### TASK ITEM
Quote the records below word for word, please, from the very first line through the one that contains "<li>The Porter’s Five", and nothing beyond it.

EXERCISE INPUT Start Marker

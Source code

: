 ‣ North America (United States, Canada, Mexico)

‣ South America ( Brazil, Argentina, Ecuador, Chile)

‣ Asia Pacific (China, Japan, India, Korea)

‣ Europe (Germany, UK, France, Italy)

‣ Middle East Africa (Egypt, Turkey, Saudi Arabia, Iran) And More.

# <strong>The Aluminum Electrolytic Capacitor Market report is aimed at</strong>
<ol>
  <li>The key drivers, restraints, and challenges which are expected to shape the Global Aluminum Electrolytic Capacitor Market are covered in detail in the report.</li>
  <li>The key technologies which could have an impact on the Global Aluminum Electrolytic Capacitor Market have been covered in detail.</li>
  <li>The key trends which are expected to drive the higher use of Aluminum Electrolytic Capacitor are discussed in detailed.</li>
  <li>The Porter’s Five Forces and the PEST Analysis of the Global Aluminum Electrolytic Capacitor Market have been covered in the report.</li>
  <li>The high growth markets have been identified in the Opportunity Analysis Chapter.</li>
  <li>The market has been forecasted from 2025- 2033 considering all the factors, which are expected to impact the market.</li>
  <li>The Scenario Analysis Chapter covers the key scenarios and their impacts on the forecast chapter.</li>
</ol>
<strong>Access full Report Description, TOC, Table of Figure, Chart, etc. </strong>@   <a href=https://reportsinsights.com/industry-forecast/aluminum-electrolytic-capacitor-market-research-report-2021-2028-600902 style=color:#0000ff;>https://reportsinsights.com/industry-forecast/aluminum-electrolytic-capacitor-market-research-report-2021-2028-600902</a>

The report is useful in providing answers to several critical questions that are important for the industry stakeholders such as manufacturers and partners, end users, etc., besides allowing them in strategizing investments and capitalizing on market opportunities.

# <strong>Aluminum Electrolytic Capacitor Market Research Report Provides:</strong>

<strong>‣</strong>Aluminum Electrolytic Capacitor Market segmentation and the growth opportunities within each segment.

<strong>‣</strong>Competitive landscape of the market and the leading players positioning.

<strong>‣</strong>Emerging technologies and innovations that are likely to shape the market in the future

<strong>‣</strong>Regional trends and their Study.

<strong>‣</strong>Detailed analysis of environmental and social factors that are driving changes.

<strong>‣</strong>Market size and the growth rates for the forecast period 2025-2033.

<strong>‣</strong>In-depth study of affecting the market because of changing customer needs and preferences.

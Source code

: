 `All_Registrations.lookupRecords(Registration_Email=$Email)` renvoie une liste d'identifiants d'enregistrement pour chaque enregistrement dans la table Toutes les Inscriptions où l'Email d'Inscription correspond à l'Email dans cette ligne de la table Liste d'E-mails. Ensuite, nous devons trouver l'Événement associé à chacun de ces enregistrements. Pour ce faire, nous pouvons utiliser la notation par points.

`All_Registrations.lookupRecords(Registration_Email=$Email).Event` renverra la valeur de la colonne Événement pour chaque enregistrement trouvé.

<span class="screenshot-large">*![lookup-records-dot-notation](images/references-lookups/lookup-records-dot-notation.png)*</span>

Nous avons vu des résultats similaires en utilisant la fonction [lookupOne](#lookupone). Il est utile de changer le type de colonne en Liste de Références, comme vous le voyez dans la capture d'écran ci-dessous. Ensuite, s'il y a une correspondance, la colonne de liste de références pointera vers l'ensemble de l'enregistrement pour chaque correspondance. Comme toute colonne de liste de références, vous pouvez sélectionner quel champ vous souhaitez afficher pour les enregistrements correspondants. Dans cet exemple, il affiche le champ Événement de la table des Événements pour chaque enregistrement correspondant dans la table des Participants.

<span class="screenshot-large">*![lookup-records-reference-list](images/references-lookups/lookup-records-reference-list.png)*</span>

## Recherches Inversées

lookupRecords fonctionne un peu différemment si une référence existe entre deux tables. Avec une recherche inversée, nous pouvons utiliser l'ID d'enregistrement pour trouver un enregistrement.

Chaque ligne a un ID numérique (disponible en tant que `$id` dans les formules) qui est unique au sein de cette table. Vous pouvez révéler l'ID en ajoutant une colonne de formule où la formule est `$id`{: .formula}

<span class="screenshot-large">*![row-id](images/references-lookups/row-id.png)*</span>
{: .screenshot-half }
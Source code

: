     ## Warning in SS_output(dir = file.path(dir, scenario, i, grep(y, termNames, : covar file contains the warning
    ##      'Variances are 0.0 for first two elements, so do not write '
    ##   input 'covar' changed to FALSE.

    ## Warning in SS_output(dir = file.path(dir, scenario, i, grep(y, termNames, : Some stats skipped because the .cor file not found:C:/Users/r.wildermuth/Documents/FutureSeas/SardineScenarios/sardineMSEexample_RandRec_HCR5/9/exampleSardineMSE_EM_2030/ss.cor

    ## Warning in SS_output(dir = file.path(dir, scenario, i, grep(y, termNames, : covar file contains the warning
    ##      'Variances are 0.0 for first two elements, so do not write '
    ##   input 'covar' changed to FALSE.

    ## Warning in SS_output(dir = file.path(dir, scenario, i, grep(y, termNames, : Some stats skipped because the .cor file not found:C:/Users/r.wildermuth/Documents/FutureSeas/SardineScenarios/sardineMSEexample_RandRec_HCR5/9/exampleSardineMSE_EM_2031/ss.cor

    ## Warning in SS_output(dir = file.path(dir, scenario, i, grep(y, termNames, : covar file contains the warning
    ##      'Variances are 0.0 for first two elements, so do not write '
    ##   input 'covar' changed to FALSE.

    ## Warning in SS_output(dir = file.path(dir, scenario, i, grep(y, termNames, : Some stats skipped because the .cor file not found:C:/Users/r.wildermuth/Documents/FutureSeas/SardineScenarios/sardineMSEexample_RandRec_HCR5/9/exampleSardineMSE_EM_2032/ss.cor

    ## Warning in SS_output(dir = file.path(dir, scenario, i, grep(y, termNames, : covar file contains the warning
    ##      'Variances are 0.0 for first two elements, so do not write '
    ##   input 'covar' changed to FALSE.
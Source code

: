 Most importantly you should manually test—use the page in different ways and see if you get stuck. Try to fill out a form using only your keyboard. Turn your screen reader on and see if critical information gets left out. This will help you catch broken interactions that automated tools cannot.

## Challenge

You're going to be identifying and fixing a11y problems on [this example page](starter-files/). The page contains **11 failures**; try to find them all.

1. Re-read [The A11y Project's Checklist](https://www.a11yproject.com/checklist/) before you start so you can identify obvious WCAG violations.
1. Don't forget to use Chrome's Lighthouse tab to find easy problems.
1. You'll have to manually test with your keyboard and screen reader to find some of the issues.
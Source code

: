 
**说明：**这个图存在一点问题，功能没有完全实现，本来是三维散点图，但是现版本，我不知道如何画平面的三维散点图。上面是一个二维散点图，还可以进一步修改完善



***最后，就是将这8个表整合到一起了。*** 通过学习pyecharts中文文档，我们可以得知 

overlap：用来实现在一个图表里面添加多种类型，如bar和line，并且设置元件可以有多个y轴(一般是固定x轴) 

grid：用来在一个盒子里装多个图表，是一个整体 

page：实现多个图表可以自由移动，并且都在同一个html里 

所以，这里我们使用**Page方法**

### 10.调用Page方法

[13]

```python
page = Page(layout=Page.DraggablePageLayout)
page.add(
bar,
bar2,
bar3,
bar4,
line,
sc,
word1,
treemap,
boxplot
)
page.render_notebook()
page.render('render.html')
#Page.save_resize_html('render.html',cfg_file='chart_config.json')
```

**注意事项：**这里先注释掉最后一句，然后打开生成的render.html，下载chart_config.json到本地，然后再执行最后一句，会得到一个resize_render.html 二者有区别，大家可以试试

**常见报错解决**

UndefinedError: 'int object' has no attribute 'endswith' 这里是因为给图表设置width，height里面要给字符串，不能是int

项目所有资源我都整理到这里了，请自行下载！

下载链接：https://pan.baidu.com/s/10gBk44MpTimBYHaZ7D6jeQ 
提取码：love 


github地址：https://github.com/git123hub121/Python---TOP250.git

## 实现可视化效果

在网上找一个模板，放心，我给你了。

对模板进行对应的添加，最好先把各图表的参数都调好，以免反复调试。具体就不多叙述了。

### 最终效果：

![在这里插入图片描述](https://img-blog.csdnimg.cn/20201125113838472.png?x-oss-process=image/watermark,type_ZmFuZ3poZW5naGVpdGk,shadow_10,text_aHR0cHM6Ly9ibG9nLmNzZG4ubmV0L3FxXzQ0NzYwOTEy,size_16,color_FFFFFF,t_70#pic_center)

EXERCISE INPUT End Marker

### TASK RESPONSE
Source code

: ‣ North America (United States, Canada, Mexico)

‣ South America ( Brazil, Argentina, Ecuador, Chile)

‣ Asia Pacific (China, Japan, India, Korea)

‣ Europe (Germany, UK, France, Italy)

‣ Middle East Africa (Egypt, Turkey, Saudi Arabia, Iran) And More.

# <strong>The Aluminum Electrolytic Capacitor Market report is aimed at</strong>
<ol>
  <li>The key drivers, restraints, and challenges which are expected to shape the Global Aluminum Electrolytic Capacitor Market are covered in detail in the report.</li>
  <li>The key technologies which could have an impact on the Global Aluminum Electrolytic Capacitor Market have been covered in detail.</li>
  <li>The key trends which are expected to drive the higher use of Aluminum Electrolytic Capacitor are discussed in detailed.</li>
  <li>The Porter’s Five Forces and the PEST Analysis of the Global Aluminum Electrolytic Capacitor Market have been covered in the report.</li>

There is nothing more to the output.